Popatrz na to nagranie… to sam początek biegu w Chorzowie. Tutaj Karolina siedzi nad płotkiem i stawia nogę jakieś 80 centymetrów za nim. Tak płasko nie przebiegła nigdy w życiu pierwszego płotka. Trochę wyżej była na ostatnich trzech, ale analizując zapis wideo widzę, że tam się po prostu już bardzo rozpędziła.
Czegoś się boisz odnośnie okresu dzielącego was od igrzysk w Tokio? To jeszcze tyle czasu…

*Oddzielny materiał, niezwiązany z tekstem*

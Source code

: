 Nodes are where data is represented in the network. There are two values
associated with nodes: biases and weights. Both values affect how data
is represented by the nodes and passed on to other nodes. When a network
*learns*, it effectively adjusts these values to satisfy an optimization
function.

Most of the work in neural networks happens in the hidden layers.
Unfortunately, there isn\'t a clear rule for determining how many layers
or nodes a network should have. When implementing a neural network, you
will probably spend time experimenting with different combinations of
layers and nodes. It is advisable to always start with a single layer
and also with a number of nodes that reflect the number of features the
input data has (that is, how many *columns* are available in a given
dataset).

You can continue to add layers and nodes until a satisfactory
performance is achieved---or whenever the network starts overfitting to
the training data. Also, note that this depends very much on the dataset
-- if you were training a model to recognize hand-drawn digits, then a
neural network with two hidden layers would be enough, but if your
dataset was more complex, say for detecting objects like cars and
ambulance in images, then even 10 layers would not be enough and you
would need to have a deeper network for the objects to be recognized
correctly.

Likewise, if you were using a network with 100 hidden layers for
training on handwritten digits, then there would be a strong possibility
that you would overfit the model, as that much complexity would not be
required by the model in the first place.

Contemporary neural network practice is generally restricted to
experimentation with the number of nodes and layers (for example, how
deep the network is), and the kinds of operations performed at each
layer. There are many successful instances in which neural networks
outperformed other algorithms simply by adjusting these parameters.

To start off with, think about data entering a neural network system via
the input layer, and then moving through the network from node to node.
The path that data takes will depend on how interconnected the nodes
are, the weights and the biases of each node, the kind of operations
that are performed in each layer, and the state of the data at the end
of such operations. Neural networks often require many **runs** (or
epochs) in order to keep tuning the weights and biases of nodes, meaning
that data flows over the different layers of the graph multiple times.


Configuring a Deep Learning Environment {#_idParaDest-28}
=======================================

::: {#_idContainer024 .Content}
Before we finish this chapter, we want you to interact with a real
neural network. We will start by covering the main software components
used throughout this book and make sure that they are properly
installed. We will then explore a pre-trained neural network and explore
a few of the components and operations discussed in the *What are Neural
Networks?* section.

Chyba tylko braku ciągłości pracy, problemów zdrowotnych, kontuzji. To obawy każdego trenera – tu nie jestem oryginalny. Kariera Karoliny się rozwinęła, już teraz jestem pewien, że jest gdzieś indziej, niż na początku roku. W jej ciele został dobry wynik. Ciało sprintera, jak mi ostatnio powiedział trener Piotr Balcerzak (drugi sprinter na 100 m w historii Polski– przyp. red.), jak już raz nabiega świetny wynik, wie, do czego wracać.
A moje odcinanie kuponów, to jeszcze bardzo długa perspektywa. Wierzę, że buduję moją historię jako trener w lekkiej atletyce. Tak mija mi kryzys wieku średniego… (śmiech)
_________________
Piotr Maruszewski: Absolwent Wydziału Prawa UAM Poznań, Instruktor Lekkiej Atletyki PZLA, Trener Przygotowania Motorycznego UKSCA, Trener Boksu PZB, Instruktor Podnoszenia Ciężarów PZPC, trener jazdy na snowboardzie Canadian Snowboard Association, były wyczynowy snowboardzista alpejczyk.
Wywiad miał miejsce 20 czerwca 2019 r. Kilka dni później, w fińskim Kuortane, Kołeczek uzyskała 12.67 na 100 m przez płotki (jednak ze zbyt dużym wiatrem w plecy).